**Aim of the exercise:** From the records below, state how many lines include the word "About", giving only that number.

:: Source material ::

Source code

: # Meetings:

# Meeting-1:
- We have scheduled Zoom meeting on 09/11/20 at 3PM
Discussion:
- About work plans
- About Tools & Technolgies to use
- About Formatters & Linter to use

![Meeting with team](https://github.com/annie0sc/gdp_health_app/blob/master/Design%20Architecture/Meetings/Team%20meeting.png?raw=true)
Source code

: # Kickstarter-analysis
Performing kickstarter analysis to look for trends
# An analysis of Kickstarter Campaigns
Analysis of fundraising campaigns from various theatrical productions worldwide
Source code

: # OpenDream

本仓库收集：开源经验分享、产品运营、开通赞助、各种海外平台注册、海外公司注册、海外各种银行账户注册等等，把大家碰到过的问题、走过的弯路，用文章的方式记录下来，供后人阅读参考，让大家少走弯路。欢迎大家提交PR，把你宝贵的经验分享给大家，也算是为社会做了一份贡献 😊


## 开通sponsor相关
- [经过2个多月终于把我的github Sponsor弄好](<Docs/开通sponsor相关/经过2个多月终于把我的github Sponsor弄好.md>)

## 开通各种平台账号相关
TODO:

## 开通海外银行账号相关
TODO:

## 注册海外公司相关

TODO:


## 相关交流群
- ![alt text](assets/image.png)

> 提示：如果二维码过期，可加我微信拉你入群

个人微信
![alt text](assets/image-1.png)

:::

**Answer box:** 3